SBPA | BOLETIM RAÍZES N.1 MAIO 2022

UM COMENTÁRIO PSICOLÓGICO SOBRE NOTÍCIAS RIZOMÁTICAS

 

Bem-vindos ao Boletim Raízes. Este será o nosso espaço mensal para repercutirmos por meio do pensamento psicológico as notícias que consideramos mobilizar aspectos culturais brasileiros fundamentais para a individuação de nossos povos.

 

No início de Maio de 2022, tivemos notícia do estupro e morte de uma menina yanomami em terras indígenas disputadas por garimpeiros ilegais. Em seguida, cerca de 24 pessoas da aldeia Aracaça, na região dos Waikás, em Roraima, desapareceram. Havia indícios de incêndio.

 

Fantasias de aniquilação, genocídio e morte prontamente atravessaram as principais redes sociais. Esta não é a primeira vez. Como nos conta Roberto Gambini, o Brasil nasce de um estupro: os colonizadores violentaram e mataram nossos indígenas repetidamente por meio dos séculos. Invadiram e tomaram. A cada nova morte de cada pessoa indígena, reproduzimos nossa ancestralidade que nasce da violência e na violência se estabelece e se expande.

 

Jung nos conta sobre as fantasias do Wotan alemão e sua fúria descompensada que sustentaram a imaginação de guerra e dominação na Europa na primeira metade do século XX. Tais questões foram revividas recentemente quando um psicanalista acusou Jung de uma ligação perigosa com o nazismo no período anterior à segunda guerra. Frente ao genocídio indígena, podemos nos perguntar: qual é o nosso Wotan? Que fantasia é essa que sustenta o frenesi desenvolvimentista do governo e de parcela significativa da população que o apóia explicitamente ou por omissão, permitindo que continuemos a dizimar nossos povos originários?

 

Os Brasis que ocupam nosso território são atravessados pelo genocídio do povo indígena, pelo trauma da escravidão e a violência de nossa ditadura militar mais recente. Agimos como se tudo isso não fosse parte de nós; negamos nossos vínculos especialmente com os povos indígenas, com nossa natureza mais intocada e nossos saberes tradicionais.
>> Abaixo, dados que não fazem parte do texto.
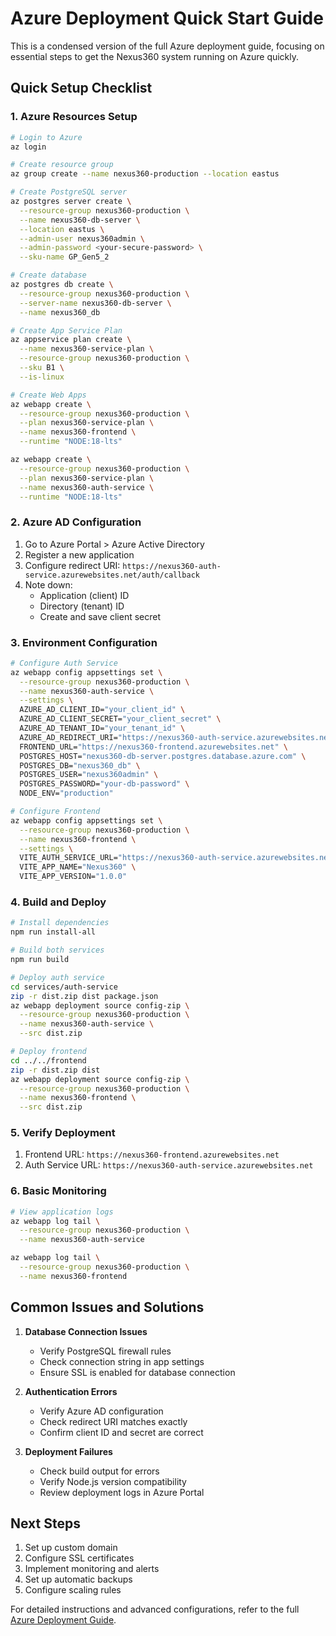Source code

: # Azure Deployment Quick Start Guide

This is a condensed version of the full Azure deployment guide, focusing on essential steps to get the Nexus360 system running on Azure quickly.

## Quick Setup Checklist

### 1. Azure Resources Setup

```bash
# Login to Azure
az login

# Create resource group
az group create --name nexus360-production --location eastus

# Create PostgreSQL server
az postgres server create \
  --resource-group nexus360-production \
  --name nexus360-db-server \
  --location eastus \
  --admin-user nexus360admin \
  --admin-password <your-secure-password> \
  --sku-name GP_Gen5_2

# Create database
az postgres db create \
  --resource-group nexus360-production \
  --server-name nexus360-db-server \
  --name nexus360_db

# Create App Service Plan
az appservice plan create \
  --name nexus360-service-plan \
  --resource-group nexus360-production \
  --sku B1 \
  --is-linux

# Create Web Apps
az webapp create \
  --resource-group nexus360-production \
  --plan nexus360-service-plan \
  --name nexus360-frontend \
  --runtime "NODE:18-lts"

az webapp create \
  --resource-group nexus360-production \
  --plan nexus360-service-plan \
  --name nexus360-auth-service \
  --runtime "NODE:18-lts"
```

### 2. Azure AD Configuration

1. Go to Azure Portal > Azure Active Directory
2. Register a new application
3. Configure redirect URI: `https://nexus360-auth-service.azurewebsites.net/auth/callback`
4. Note down:
   - Application (client) ID
   - Directory (tenant) ID
   - Create and save client secret

### 3. Environment Configuration

```bash
# Configure Auth Service
az webapp config appsettings set \
  --resource-group nexus360-production \
  --name nexus360-auth-service \
  --settings \
  AZURE_AD_CLIENT_ID="your_client_id" \
  AZURE_AD_CLIENT_SECRET="your_client_secret" \
  AZURE_AD_TENANT_ID="your_tenant_id" \
  AZURE_AD_REDIRECT_URI="https://nexus360-auth-service.azurewebsites.net/auth/callback" \
  FRONTEND_URL="https://nexus360-frontend.azurewebsites.net" \
  POSTGRES_HOST="nexus360-db-server.postgres.database.azure.com" \
  POSTGRES_DB="nexus360_db" \
  POSTGRES_USER="nexus360admin" \
  POSTGRES_PASSWORD="your-db-password" \
  NODE_ENV="production"

# Configure Frontend
az webapp config appsettings set \
  --resource-group nexus360-production \
  --name nexus360-frontend \
  --settings \
  VITE_AUTH_SERVICE_URL="https://nexus360-auth-service.azurewebsites.net" \
  VITE_APP_NAME="Nexus360" \
  VITE_APP_VERSION="1.0.0"
```

### 4. Build and Deploy

```bash
# Install dependencies
npm run install-all

# Build both services
npm run build

# Deploy auth service
cd services/auth-service
zip -r dist.zip dist package.json
az webapp deployment source config-zip \
  --resource-group nexus360-production \
  --name nexus360-auth-service \
  --src dist.zip

# Deploy frontend
cd ../../frontend
zip -r dist.zip dist
az webapp deployment source config-zip \
  --resource-group nexus360-production \
  --name nexus360-frontend \
  --src dist.zip
```

### 5. Verify Deployment

1. Frontend URL: `https://nexus360-frontend.azurewebsites.net`
2. Auth Service URL: `https://nexus360-auth-service.azurewebsites.net`

### 6. Basic Monitoring

```bash
# View application logs
az webapp log tail \
  --resource-group nexus360-production \
  --name nexus360-auth-service

az webapp log tail \
  --resource-group nexus360-production \
  --name nexus360-frontend
```

## Common Issues and Solutions

1. **Database Connection Issues**
   - Verify PostgreSQL firewall rules
   - Check connection string in app settings
   - Ensure SSL is enabled for database connection

2. **Authentication Errors**
   - Verify Azure AD configuration
   - Check redirect URI matches exactly
   - Confirm client ID and secret are correct

3. **Deployment Failures**
   - Check build output for errors
   - Verify Node.js version compatibility
   - Review deployment logs in Azure Portal

## Next Steps

1. Set up custom domain
2. Configure SSL certificates
3. Implement monitoring and alerts
4. Set up automatic backups
5. Configure scaling rules

For detailed instructions and advanced configurations, refer to the full [Azure Deployment Guide](azure-deployment-guide.md).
Recorremos às mitologias distantes e não conhecemos as crenças e lendas dos nossos povos. Os arquétipos caminham entre nós, mas nós os ignoramos e exterminamos aqueles que mantêm com eles um contato próximo. Quem poderemos ser quando não quisermos mais ser europeus? Quem seremos nós quando entendermos que somos uma terra de pessoas pretas e pardas sob o chão dos povos originários? Como nos ensina Guimarães Rosa, o que a vida pede de nós é coragem.